▶ _Provided data_:
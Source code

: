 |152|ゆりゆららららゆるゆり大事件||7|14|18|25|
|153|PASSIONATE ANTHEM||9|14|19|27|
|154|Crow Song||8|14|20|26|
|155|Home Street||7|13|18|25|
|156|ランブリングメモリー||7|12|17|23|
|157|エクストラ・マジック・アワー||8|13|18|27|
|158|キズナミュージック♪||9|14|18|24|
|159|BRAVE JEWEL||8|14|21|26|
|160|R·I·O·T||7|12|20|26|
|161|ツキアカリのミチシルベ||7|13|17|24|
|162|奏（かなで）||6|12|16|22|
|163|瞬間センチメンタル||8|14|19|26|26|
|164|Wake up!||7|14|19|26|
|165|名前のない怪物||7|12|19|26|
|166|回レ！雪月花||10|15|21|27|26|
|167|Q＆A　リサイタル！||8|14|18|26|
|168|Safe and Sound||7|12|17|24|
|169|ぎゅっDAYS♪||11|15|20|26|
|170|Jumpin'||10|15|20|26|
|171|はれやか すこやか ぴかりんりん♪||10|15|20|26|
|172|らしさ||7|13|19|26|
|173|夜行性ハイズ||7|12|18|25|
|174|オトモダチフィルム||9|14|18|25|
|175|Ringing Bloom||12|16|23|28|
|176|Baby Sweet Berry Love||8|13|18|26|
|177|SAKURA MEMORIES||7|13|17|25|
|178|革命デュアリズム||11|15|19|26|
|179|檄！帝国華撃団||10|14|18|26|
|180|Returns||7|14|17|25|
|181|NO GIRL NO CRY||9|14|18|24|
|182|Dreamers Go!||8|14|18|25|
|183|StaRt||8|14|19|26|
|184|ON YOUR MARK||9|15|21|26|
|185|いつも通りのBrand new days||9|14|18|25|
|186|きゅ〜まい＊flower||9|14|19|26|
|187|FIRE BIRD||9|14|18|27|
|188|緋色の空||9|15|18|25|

▶ _What to produce_:
The records above should be copied out again in full, exactly as they appear.

▶ _Answer space_:
Source code

: |152|ゆりゆららららゆるゆり大事件||7|14|18|25|
|153|PASSIONATE ANTHEM||9|14|19|27|
|154|Crow Song||8|14|20|26|
|155|Home Street||7|13|18|25|
|156|ランブリングメモリー||7|12|17|23|
|157|エクストラ・マジック・アワー||8|13|18|27|
|158|キズナミュージック♪||9|14|18|24|
|159|BRAVE JEWEL||8|14|21|26|
|160|R·I·O·T||7|12|20|26|
|161|ツキアカリのミチシルベ||7|13|17|24|
|162|奏（かなで）||6|12|16|22|
|163|瞬間センチメンタル||8|14|19|26|26|
|164|Wake up!||7|14|19|26|
|165|名前のない怪物||7|12|19|26|
|166|回レ！雪月花||10|15|21|27|26|
|167|Q＆A　リサイタル！||8|14|18|26|
|168|Safe and Sound||7|12|17|24|
|169|ぎゅっDAYS♪||11|15|20|26|
|170|Jumpin'||10|15|20|26|
|171|はれやか すこやか ぴかりんりん♪||10|15|20|26|
|172|らしさ||7|13|19|26|
|173|夜行性ハイズ||7|12|18|25|
|174|オトモダチフィルム||9|14|18|25|
|175|Ringing Bloom||12|16|23|28|
|176|Baby Sweet Berry Love||8|13|18|26|
|177|SAKURA MEMORIES||7|13|17|25|
|178|革命デュアリズム||11|15|19|26|
|179|檄！帝国華撃団||10|14|18|26|
|180|Returns||7|14|17|25|
|181|NO GIRL NO CRY||9|14|18|24|
|182|Dreamers Go!||8|14|18|25|
|183|StaRt||8|14|19|26|
|184|ON YOUR MARK||9|15|21|26|
|185|いつも通りのBrand new days||9|14|18|25|
|186|きゅ〜まい＊flower||9|14|19|26|
|187|FIRE BIRD||9|14|18|27|
|188|緋色の空||9|15|18|25|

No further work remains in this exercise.